• **REQUIRED ACTION**
Check every line below for the string "your". Copy the ones that have it.

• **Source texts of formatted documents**
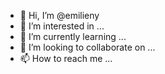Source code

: - 👋 Hi, I’m @emilieny
- 👀 I’m interested in ...
- 🌱 I’m currently learning ...
- 💞️ I’m looking to collaborate on ...
- 📫 How to reach me ...

<!---
emilieny/emilieny is a ✨ special ✨ repository because its `README.md` (this file) appears on your GitHub profile.
You can click the Preview link to take a look at your changes.
--->
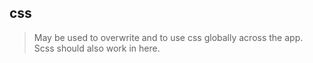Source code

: ## css

> May be used to overwrite and to use css globally across the app. Scss should also work in here.
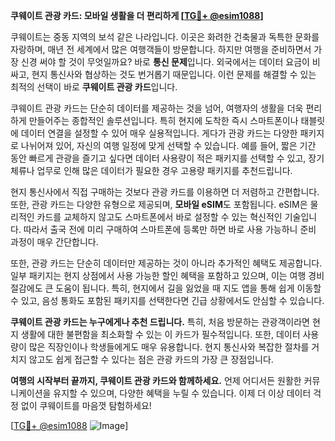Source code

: **쿠웨이트 관광 카드: 모바일 생활을 더 편리하게 [[TG💪+ @esim1088](https://t.me/s/esim1088)]**

쿠웨이트는 중동 지역의 보석 같은 나라입니다. 이곳은 화려한 건축물과 독특한 문화를 자랑하며, 매년 전 세계에서 많은 여행객들이 방문합니다. 하지만 여행을 준비하면서 가장 신경 써야 할 것이 무엇일까요? 바로 **통신 문제**입니다. 외국에서는 데이터 요금이 비싸고, 현지 통신사와 협상하는 것도 번거롭기 때문입니다. 이런 문제를 해결할 수 있는 최적의 선택이 바로 **쿠웨이트 관광 카드**입니다.

쿠웨이트 관광 카드는 단순히 데이터를 제공하는 것을 넘어, 여행자의 생활을 더욱 편리하게 만들어주는 종합적인 솔루션입니다. 특히 현지에 도착한 즉시 스마트폰이나 태블릿에 데이터 연결을 설정할 수 있어 매우 실용적입니다. 게다가 관광 카드는 다양한 패키지로 나뉘어져 있어, 자신의 여행 일정에 맞게 선택할 수 있습니다. 예를 들어, 짧은 기간 동안 빠르게 관광을 즐기고 싶다면 데이터 사용량이 적은 패키지를 선택할 수 있고, 장기 체류나 업무로 인해 많은 데이터가 필요한 경우 고용량 패키지를 추천드립니다.

현지 통신사에서 직접 구매하는 것보다 관광 카드를 이용하면 더 저렴하고 간편합니다. 또한, 관광 카드는 다양한 유형으로 제공되며, **모바일 eSIM**도 포함됩니다. eSIM은 물리적인 카드를 교체하지 않고도 스마트폰에서 바로 설정할 수 있는 혁신적인 기술입니다. 따라서 출국 전에 미리 구매하여 스마트폰에 등록만 하면 바로 사용 가능하니 준비 과정이 매우 간단합니다.

또한, 관광 카드는 단순히 데이터만 제공하는 것이 아니라 추가적인 혜택도 제공합니다. 일부 패키지는 현지 상점에서 사용 가능한 할인 혜택을 포함하고 있으며, 이는 여행 경비 절감에도 큰 도움이 됩니다. 특히, 현지에서 길을 잃었을 때 지도 앱을 통해 쉽게 이동할 수 있고, 음성 통화도 포함된 패키지를 선택한다면 긴급 상황에서도 안심할 수 있습니다.

**쿠웨이트 관광 카드는 누구에게나 추천 드립니다.** 특히, 처음 방문하는 관광객이라면 현지 생활에 대한 불편함을 최소화할 수 있는 이 카드가 필수적입니다. 또한, 데이터 사용량이 많은 직장인이나 학생들에게도 매우 유용합니다. 현지 통신사와 복잡한 절차를 거치지 않고도 쉽게 접근할 수 있다는 점은 관광 카드의 가장 큰 장점입니다.

**여행의 시작부터 끝까지, 쿠웨이트 관광 카드와 함께하세요.** 언제 어디서든 원활한 커뮤니케이션을 유지할 수 있으며, 다양한 혜택을 누릴 수 있습니다. 이제 더 이상 데이터 걱정 없이 쿠웨이트를 마음껏 탐험하세요!

[[TG💪+ @esim1088](https://t.me/s/esim1088) ![Image](https://i.postimg.cc/Y0z9fWf4/image.png)]
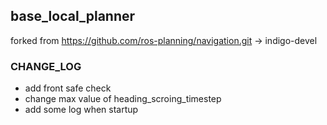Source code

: ## base_local_planner
forked from https://github.com/ros-planning/navigation.git -> indigo-devel

### CHANGE_LOG
- add front safe check
- change max value of heading_scroing_timestep
- add some log when startup
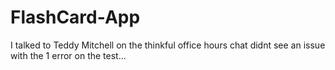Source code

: # FlashCard-App
 
 
 I talked to Teddy Mitchell on the thinkful office hours chat didnt see an issue with the 1 error on the test...
 
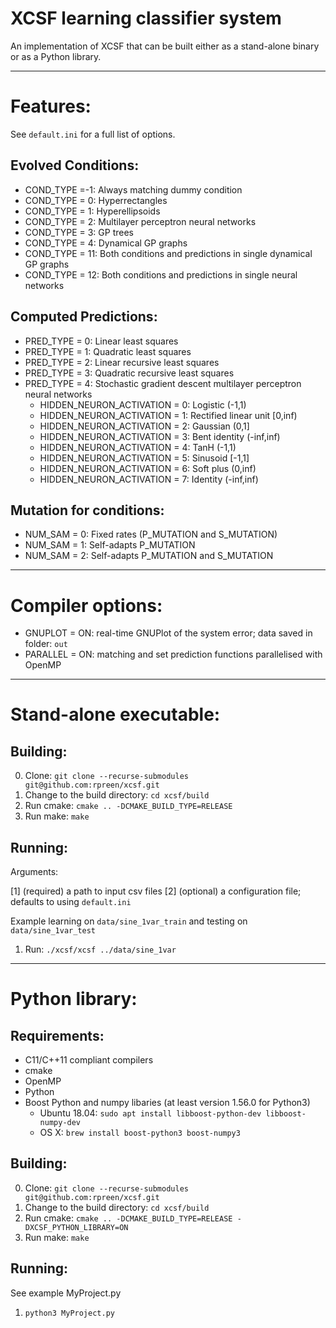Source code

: # XCSF learning classifier system

An implementation of XCSF that can be built either as a stand-alone binary or
as a Python library.

------------------------
# Features:

See `default.ini` for a full list of options.

Evolved Conditions:
------------------------

- COND_TYPE =-1: Always matching dummy condition
- COND_TYPE = 0: Hyperrectangles
- COND_TYPE = 1: Hyperellipsoids
- COND_TYPE = 2: Multilayer perceptron neural networks
- COND_TYPE = 3: GP trees
- COND_TYPE = 4: Dynamical GP graphs
- COND_TYPE = 11: Both conditions and predictions in single dynamical GP graphs
- COND_TYPE = 12: Both conditions and predictions in single neural networks

Computed Predictions:
------------------------

- PRED_TYPE = 0: Linear least squares
- PRED_TYPE = 1: Quadratic least squares
- PRED_TYPE = 2: Linear recursive least squares
- PRED_TYPE = 3: Quadratic recursive least squares
- PRED_TYPE = 4: Stochastic gradient descent multilayer perceptron neural networks
	+ HIDDEN_NEURON_ACTIVATION = 0: Logistic (-1,1)
	+ HIDDEN_NEURON_ACTIVATION = 1: Rectified linear unit [0,inf)
	+ HIDDEN_NEURON_ACTIVATION = 2: Gaussian (0,1]
	+ HIDDEN_NEURON_ACTIVATION = 3: Bent identity (-inf,inf)
	+ HIDDEN_NEURON_ACTIVATION = 4: TanH (-1,1)
	+ HIDDEN_NEURON_ACTIVATION = 5: Sinusoid [-1,1]
	+ HIDDEN_NEURON_ACTIVATION = 6: Soft plus (0,inf)
	+ HIDDEN_NEURON_ACTIVATION = 7: Identity (-inf,inf)

 
Mutation for conditions:
------------------------

- NUM_SAM = 0: Fixed rates (P_MUTATION and S_MUTATION)
- NUM_SAM = 1: Self-adapts P_MUTATION
- NUM_SAM = 2: Self-adapts P_MUTATION and S_MUTATION
 
------------------------
# Compiler options:

- GNUPLOT = ON: real-time GNUPlot of the system error; data saved in folder: `out`
- PARALLEL = ON: matching and set prediction functions parallelised with OpenMP
  
------------------------
# Stand-alone executable:

Building:
------------------------

0. Clone: `git clone --recurse-submodules git@github.com:rpreen/xcsf.git`
1. Change to the build directory: `cd xcsf/build`
2. Run cmake: `cmake .. -DCMAKE_BUILD_TYPE=RELEASE`
3. Run make: `make`

Running:
------------------------

Arguments: 

[1] (required) a path to input csv files
[2] (optional) a configuration file; defaults to using `default.ini`

Example learning on `data/sine_1var_train` and testing on `data/sine_1var_test`

1. Run: `./xcsf/xcsf ../data/sine_1var`              

------------------------
# Python library:

Requirements:
------------------------

- C11/C++11 compliant compilers
- cmake
- OpenMP
- Python
- Boost Python and numpy libaries (at least version 1.56.0 for Python3)
	+ Ubuntu 18.04: `sudo apt install libboost-python-dev libboost-numpy-dev`
	+ OS X: `brew install boost-python3 boost-numpy3`

Building:
------------------------

0. Clone: `git clone --recurse-submodules git@github.com:rpreen/xcsf.git`
1. Change to the build directory: `cd xcsf/build`
2. Run cmake: `cmake .. -DCMAKE_BUILD_TYPE=RELEASE -DXCSF_PYTHON_LIBRARY=ON`
3. Run make: `make`

Running:
------------------------

See example MyProject.py

1. `python3 MyProject.py`
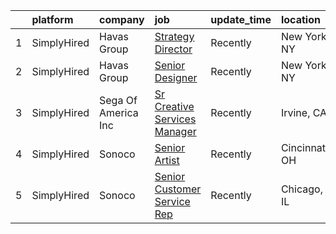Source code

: 

|    | platform    | company             | job                                                                                                                                | update_time   | location       |
|---:|:------------|:--------------------|:-----------------------------------------------------------------------------------------------------------------------------------|:--------------|:---------------|
|  1 | SimplyHired | Havas Group         | [Strategy Director](https://www.simplyhired.com/job/5mjVPpCpKFMgpJIrdv_hAVYGZj0uppv0wzC2Uav_GHNhh7-KX-Bxxg?q=artworker)            | Recently      | New York, NY   |
|  2 | SimplyHired | Havas Group         | [Senior Designer](https://www.simplyhired.com/job/Ufnn0ntlF8zhs3BC_pTwoVRY-qkuORpMwQEYesU5fJshcmSuNnTahQ?q=artworker)              | Recently      | New York, NY   |
|  3 | SimplyHired | Sega Of America Inc | [Sr Creative Services Manager](https://www.simplyhired.com/job/9YF_1yT0W8DRWaXON1hbMgSAsjZYHgEtsJ5LYUCpzoub8VqZBS_C9w?q=artworker) | Recently      | Irvine, CA     |
|  4 | SimplyHired | Sonoco              | [Senior Artist](https://www.simplyhired.com/job/gyQf-wXViE5DTjh6jQYwtf4n8pryWEZj3FCgwRPHI5i7PJlc-DU_Og?q=artworker)                | Recently      | Cincinnati, OH |
|  5 | SimplyHired | Sonoco              | [Senior Customer Service Rep](https://www.simplyhired.com/job/i4YKc7l0WTtkNcj-q5V0oz7x5hYHmsRGL0Uo7-faMJUVfTevZ5qyBQ?q=artworker)  | Recently      | Chicago, IL    |
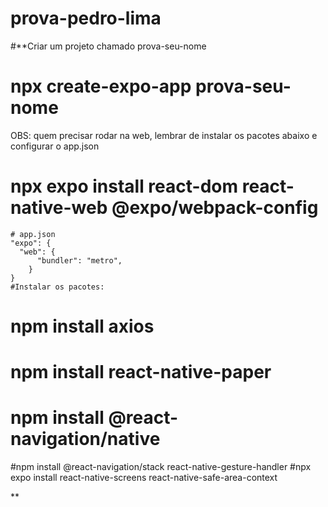 # prova-pedro-lima

#**Criar um projeto chamado prova-seu-nome
#   npx create-expo-app prova-seu-nome


OBS: quem precisar rodar na web, lembrar de instalar os pacotes abaixo e configurar o app.json

  #  npx expo install react-dom react-native-web @expo/webpack-config

    # app.json
    "expo": {
      "web": {
          "bundler": "metro",
        }
    }
    #Instalar os pacotes:
 #   npm install axios
  #  npm install react-native-paper
   # npm install @react-navigation/native
#npm install @react-navigation/stack react-native-gesture-handler
 #npx expo install react-native-screens react-native-safe-area-context

**
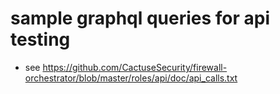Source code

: # sample graphql queries for api testing
- see https://github.com/CactuseSecurity/firewall-orchestrator/blob/master/roles/api/doc/api_calls.txt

• **EXERCISE SOLUTION**
emilieny/emilieny is a ✨ special ✨ repository because its `README.md` (this file) appears on your GitHub profile.
You can click the Preview link to take a look at your changes.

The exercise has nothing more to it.